- [YOUR OBJECTIVE]: Could you filter the records below down to the lines that include the word "soon"?
>>>>
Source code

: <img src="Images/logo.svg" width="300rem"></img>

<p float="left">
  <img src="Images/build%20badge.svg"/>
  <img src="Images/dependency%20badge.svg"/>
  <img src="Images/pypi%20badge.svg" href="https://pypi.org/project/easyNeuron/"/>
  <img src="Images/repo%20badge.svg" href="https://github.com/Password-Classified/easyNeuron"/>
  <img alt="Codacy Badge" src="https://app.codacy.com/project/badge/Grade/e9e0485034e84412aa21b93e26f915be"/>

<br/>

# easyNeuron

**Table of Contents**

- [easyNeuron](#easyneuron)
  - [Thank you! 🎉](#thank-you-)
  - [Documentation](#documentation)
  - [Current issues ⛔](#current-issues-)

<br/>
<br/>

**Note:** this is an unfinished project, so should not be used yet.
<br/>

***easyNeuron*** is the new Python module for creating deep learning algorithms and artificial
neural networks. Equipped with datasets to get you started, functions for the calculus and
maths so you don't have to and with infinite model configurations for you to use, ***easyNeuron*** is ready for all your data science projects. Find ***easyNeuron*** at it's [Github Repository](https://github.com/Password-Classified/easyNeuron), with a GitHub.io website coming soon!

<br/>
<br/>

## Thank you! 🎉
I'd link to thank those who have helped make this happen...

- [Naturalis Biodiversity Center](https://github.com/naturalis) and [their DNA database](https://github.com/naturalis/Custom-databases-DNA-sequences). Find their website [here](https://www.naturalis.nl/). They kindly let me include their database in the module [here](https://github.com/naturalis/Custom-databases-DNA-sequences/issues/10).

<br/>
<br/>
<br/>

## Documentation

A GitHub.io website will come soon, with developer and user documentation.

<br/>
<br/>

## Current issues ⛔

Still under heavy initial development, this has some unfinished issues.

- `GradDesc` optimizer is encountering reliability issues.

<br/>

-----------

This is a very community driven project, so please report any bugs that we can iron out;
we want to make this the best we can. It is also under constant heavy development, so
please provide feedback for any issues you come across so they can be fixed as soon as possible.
<<<<
- [FINISHED EXERCISE]:
maths so you don't have to and with infinite model configurations for you to use, ***easyNeuron*** is ready for all your data science projects. Find ***easyNeuron*** at it's [Github Repository](https://github.com/Password-Classified/easyNeuron), with a GitHub.io website coming soon!
A GitHub.io website will come soon, with developer and user documentation.
please provide feedback for any issues you come across so they can be fixed as soon as possible.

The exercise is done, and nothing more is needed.